REQUIRED ACTION:
The entries below contain pictures. Write out only the lines from the line with "- Bimal Bhagrath" up to and including the line with "- 💞️ I’m looking to collaborate on ...", exactly, without them.

TASK INPUT:
########################################

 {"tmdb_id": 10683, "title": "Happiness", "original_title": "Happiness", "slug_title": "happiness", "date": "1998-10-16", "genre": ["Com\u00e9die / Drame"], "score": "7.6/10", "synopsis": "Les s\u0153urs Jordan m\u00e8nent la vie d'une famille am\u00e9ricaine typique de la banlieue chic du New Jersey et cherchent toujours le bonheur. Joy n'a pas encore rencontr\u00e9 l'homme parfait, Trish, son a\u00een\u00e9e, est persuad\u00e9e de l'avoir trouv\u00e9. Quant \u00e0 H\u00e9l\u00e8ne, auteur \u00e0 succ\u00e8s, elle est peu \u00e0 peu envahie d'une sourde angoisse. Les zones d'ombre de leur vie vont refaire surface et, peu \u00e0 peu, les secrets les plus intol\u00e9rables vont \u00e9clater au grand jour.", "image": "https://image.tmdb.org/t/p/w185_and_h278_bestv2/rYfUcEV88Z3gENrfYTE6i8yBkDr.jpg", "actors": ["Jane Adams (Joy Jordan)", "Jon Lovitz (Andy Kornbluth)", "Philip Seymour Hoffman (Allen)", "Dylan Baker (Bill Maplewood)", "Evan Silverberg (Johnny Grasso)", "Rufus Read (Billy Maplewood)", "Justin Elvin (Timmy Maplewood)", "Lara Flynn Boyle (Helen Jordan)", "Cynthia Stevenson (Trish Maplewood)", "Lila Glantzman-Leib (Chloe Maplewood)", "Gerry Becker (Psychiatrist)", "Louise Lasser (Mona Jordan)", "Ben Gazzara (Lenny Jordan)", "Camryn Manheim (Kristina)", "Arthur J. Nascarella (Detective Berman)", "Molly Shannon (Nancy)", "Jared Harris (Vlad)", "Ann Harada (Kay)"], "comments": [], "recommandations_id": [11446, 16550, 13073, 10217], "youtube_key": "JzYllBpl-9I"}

########################################

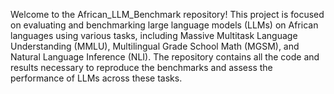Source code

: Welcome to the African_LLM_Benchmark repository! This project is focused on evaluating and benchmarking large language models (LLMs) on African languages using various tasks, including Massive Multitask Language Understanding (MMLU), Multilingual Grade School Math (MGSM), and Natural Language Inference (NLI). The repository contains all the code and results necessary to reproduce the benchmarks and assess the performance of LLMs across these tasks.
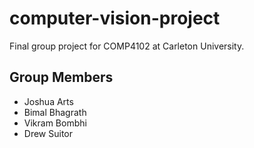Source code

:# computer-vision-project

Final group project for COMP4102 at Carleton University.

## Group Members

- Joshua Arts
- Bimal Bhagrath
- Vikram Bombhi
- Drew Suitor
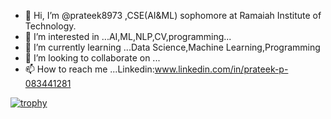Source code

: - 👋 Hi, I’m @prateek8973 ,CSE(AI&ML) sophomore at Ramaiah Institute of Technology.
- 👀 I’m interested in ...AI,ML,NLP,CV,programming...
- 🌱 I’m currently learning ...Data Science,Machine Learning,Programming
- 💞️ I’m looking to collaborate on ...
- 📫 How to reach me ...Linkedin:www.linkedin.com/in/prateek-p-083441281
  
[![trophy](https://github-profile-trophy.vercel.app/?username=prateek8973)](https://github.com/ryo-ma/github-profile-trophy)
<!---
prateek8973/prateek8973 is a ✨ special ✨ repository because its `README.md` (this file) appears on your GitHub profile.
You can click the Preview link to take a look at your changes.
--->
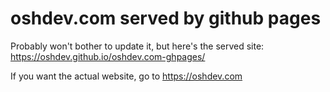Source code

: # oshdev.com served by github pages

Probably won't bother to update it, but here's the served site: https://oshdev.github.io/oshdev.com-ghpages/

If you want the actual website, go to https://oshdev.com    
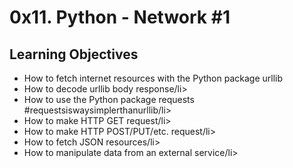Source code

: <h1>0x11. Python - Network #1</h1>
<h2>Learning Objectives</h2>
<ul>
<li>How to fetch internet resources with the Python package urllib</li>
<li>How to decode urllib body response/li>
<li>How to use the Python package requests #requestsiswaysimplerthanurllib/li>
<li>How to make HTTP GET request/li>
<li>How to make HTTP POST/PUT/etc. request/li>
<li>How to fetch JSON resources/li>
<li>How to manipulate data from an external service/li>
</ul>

########################################

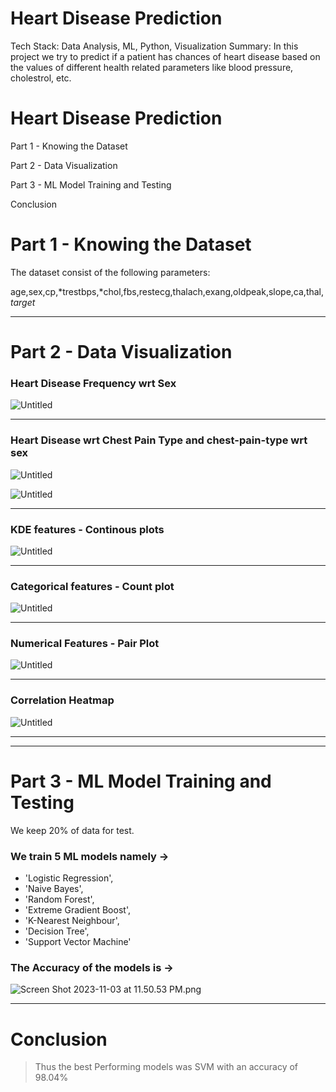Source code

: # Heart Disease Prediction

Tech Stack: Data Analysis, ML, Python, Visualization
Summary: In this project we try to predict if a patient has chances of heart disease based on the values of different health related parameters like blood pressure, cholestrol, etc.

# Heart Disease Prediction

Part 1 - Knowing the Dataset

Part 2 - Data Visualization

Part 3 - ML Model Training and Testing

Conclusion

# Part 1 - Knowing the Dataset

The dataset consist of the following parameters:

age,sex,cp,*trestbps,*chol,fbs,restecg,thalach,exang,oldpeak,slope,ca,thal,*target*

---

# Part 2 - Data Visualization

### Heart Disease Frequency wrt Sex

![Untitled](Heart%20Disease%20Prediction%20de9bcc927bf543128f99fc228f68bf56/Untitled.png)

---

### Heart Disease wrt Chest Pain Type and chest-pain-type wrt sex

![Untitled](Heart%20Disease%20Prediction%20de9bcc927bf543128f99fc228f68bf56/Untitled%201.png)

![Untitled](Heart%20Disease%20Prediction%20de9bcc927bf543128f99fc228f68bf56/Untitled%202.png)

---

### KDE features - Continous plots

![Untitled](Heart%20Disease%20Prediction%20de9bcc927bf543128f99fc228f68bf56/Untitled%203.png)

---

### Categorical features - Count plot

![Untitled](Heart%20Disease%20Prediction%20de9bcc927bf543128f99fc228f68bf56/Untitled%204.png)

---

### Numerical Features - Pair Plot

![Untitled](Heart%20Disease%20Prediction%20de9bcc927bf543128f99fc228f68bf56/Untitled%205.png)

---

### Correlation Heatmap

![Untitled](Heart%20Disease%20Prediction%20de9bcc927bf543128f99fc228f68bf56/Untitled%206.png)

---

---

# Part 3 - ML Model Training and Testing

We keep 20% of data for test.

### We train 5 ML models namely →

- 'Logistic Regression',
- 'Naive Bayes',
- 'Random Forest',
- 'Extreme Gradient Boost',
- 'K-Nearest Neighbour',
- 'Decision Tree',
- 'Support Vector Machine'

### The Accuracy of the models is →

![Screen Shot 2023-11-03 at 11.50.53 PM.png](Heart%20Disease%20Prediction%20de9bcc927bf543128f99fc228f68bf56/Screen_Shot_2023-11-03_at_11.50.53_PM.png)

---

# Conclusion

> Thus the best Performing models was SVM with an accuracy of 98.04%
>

########################################

OUTPUT OF THE TASK:
- Bimal Bhagrath
- Vikram Bombhi
- Drew Suitor
Source code

: - 👋 Hi, I’m @prateek8973 ,CSE(AI&ML) sophomore at Ramaiah Institute of Technology.
- 👀 I’m interested in ...AI,ML,NLP,CV,programming...
- 🌱 I’m currently learning ...Data Science,Machine Learning,Programming
- 💞️ I’m looking to collaborate on ...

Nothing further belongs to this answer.